#### [Task prompt]
Write the listing out once more, identical to the original but without pictures.

#### [Source data]
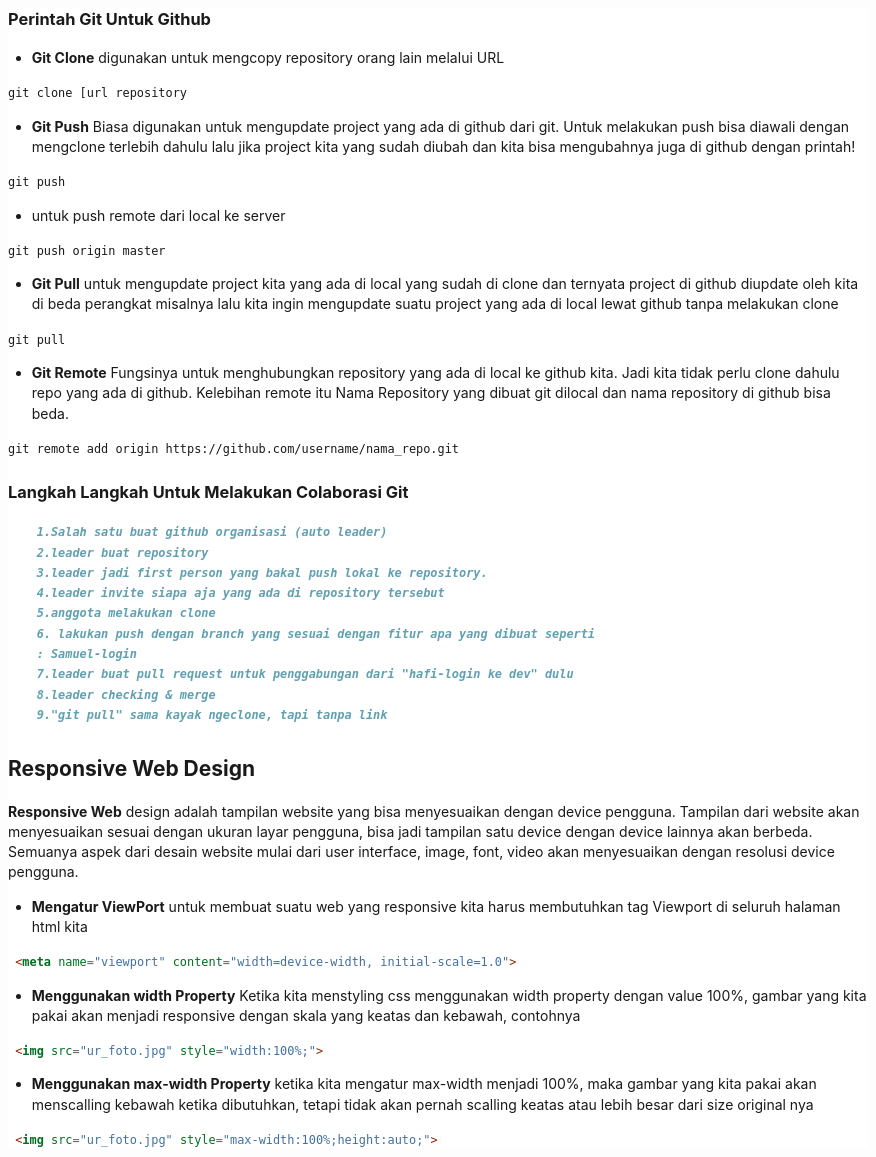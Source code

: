 ### Perintah Git Untuk Github
- **Git Clone** digunakan untuk mengcopy repository orang lain melalui URL
```md
git clone [url repository
```
- **Git Push** Biasa digunakan untuk mengupdate project yang ada di github dari git. Untuk melakukan push bisa diawali dengan mengclone terlebih dahulu lalu jika project kita yang sudah diubah dan kita bisa mengubahnya juga di github dengan printah!
```md
git push
```
- untuk push remote dari local ke server
```md
git push origin master
```
- **Git Pull** untuk mengupdate project kita yang ada di local yang sudah di clone dan ternyata project di github diupdate oleh kita di beda perangkat misalnya lalu kita ingin mengupdate suatu project yang ada di local lewat github tanpa melakukan clone
```md
git pull
```
- **Git Remote** Fungsinya untuk menghubungkan repository yang ada di local ke github kita. Jadi kita tidak perlu clone dahulu repo yang ada di github. Kelebihan remote itu Nama Repository yang dibuat git dilocal dan nama repository di github bisa beda. 
```md
git remote add origin https://github.com/username/nama_repo.git
```

### Langkah Langkah Untuk Melakukan Colaborasi Git
```md
    1.Salah satu buat github organisasi (auto leader)
    2.leader buat repository
    3.leader jadi first person yang bakal push lokal ke repository.
    4.leader invite siapa aja yang ada di repository tersebut
    5.anggota melakukan clone
    6. lakukan push dengan branch yang sesuai dengan fitur apa yang dibuat seperti 
    : Samuel-login
    7.leader buat pull request untuk penggabungan dari "hafi-login ke dev" dulu
    8.leader checking & merge
    9."git pull" sama kayak ngeclone, tapi tanpa link
```

## **Responsive Web Design**
**Responsive Web** design adalah tampilan website yang bisa menyesuaikan dengan device pengguna. Tampilan dari website akan menyesuaikan sesuai dengan ukuran layar pengguna, bisa jadi tampilan satu device dengan device lainnya akan berbeda. Semuanya aspek dari desain website mulai dari user interface, image, font, video akan menyesuaikan dengan resolusi device pengguna.

- **Mengatur ViewPort** untuk membuat suatu web yang responsive kita harus membutuhkan tag Viewport <meta> di seluruh halaman html kita
```html
 <meta name="viewport" content="width=device-width, initial-scale=1.0"> 
 ```
 - **Menggunakan width Property**
 Ketika kita menstyling css menggunakan width property dengan value 100%, gambar yang kita pakai akan menjadi responsive dengan skala yang keatas dan kebawah, contohnya
```html
 <img src="ur_foto.jpg" style="width:100%;"> 
 ```
 - **Menggunakan max-width Property** ketika kita mengatur max-width menjadi 100%, maka gambar yang kita pakai akan menscalling kebawah ketika dibutuhkan, tetapi tidak akan pernah scalling keatas atau lebih besar dari size original nya
 ```html
  <img src="ur_foto.jpg" style="max-width:100%;height:auto;"> 
  ```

#### [Answer to this task]
Source code

: ### Perintah Git Untuk Github
- **Git Clone** digunakan untuk mengcopy repository orang lain melalui URL
```md
git clone [url repository
```
- **Git Push** Biasa digunakan untuk mengupdate project yang ada di github dari git. Untuk melakukan push bisa diawali dengan mengclone terlebih dahulu lalu jika project kita yang sudah diubah dan kita bisa mengubahnya juga di github dengan printah!
```md
git push
```
- untuk push remote dari local ke server
```md
git push origin master
```
- **Git Pull** untuk mengupdate project kita yang ada di local yang sudah di clone dan ternyata project di github diupdate oleh kita di beda perangkat misalnya lalu kita ingin mengupdate suatu project yang ada di local lewat github tanpa melakukan clone
```md
git pull
```
- **Git Remote** Fungsinya untuk menghubungkan repository yang ada di local ke github kita. Jadi kita tidak perlu clone dahulu repo yang ada di github. Kelebihan remote itu Nama Repository yang dibuat git dilocal dan nama repository di github bisa beda. 
```md
git remote add origin https://github.com/username/nama_repo.git
```

### Langkah Langkah Untuk Melakukan Colaborasi Git
```md
    1.Salah satu buat github organisasi (auto leader)
    2.leader buat repository
    3.leader jadi first person yang bakal push lokal ke repository.
    4.leader invite siapa aja yang ada di repository tersebut
    5.anggota melakukan clone
    6. lakukan push dengan branch yang sesuai dengan fitur apa yang dibuat seperti 
    : Samuel-login
    7.leader buat pull request untuk penggabungan dari "hafi-login ke dev" dulu
    8.leader checking & merge
    9."git pull" sama kayak ngeclone, tapi tanpa link
```

## **Responsive Web Design**
**Responsive Web** design adalah tampilan website yang bisa menyesuaikan dengan device pengguna. Tampilan dari website akan menyesuaikan sesuai dengan ukuran layar pengguna, bisa jadi tampilan satu device dengan device lainnya akan berbeda. Semuanya aspek dari desain website mulai dari user interface, image, font, video akan menyesuaikan dengan resolusi device pengguna.

- **Mengatur ViewPort** untuk membuat suatu web yang responsive kita harus membutuhkan tag Viewport <meta> di seluruh halaman html kita
```html
 <meta name="viewport" content="width=device-width, initial-scale=1.0"> 
 ```
 - **Menggunakan width Property**
 Ketika kita menstyling css menggunakan width property dengan value 100%, gambar yang kita pakai akan menjadi responsive dengan skala yang keatas dan kebawah, contohnya
```html
 <img src="ur_foto.jpg" style="width:100%;"> 
 ```
 - **Menggunakan max-width Property** ketika kita mengatur max-width menjadi 100%, maka gambar yang kita pakai akan menscalling kebawah ketika dibutuhkan, tetapi tidak akan pernah scalling keatas atau lebih besar dari size original nya
 ```html
  <img src="ur_foto.jpg" style="max-width:100%;height:auto;"> 
  ```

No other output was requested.